◆ **RECORD EXCERPTS**
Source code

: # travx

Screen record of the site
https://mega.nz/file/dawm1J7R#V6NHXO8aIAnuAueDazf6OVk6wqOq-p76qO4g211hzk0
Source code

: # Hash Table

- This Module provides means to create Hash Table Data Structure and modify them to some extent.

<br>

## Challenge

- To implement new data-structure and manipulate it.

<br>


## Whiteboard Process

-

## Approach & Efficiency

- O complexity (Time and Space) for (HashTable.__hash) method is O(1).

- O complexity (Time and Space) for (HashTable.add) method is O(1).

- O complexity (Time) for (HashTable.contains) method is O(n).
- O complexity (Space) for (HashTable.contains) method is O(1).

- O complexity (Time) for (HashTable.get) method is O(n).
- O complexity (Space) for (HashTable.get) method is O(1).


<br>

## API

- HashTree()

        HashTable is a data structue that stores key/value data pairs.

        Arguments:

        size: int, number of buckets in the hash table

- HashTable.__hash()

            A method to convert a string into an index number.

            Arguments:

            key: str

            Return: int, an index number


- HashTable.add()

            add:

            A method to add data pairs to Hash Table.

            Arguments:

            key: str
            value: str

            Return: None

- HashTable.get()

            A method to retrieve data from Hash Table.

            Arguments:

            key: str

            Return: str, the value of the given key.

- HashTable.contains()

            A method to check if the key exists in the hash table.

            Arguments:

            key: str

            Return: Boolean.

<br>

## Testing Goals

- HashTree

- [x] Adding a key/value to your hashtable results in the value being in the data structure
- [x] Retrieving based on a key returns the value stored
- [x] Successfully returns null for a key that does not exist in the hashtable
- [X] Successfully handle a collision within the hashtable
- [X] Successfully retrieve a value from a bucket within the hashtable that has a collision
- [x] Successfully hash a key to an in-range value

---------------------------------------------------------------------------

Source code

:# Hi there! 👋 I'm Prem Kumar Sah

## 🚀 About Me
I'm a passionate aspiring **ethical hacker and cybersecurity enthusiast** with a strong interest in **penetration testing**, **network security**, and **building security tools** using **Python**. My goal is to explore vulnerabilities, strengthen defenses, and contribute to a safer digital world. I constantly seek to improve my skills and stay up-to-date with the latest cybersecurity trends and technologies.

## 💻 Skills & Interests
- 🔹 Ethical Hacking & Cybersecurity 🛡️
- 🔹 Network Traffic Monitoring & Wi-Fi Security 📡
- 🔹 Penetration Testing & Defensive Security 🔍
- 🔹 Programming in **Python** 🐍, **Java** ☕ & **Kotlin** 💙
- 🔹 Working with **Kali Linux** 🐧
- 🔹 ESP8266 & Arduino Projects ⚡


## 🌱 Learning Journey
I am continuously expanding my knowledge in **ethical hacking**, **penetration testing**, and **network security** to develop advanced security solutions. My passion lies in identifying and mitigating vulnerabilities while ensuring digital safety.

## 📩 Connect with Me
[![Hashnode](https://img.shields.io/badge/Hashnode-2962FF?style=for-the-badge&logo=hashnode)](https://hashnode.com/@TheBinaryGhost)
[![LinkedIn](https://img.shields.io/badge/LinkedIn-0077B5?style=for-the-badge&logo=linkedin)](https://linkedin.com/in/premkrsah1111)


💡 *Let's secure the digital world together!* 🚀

◆ **WHAT TO PRODUCE**
Pull every line containing "that" from the entries above and copy it.

◆ **OUTPUT OF THE EXERCISE**
        HashTable is a data structue that stores key/value data pairs.
- [x] Successfully returns null for a key that does not exist in the hashtable
- [X] Successfully retrieve a value from a bucket within the hashtable that has a collision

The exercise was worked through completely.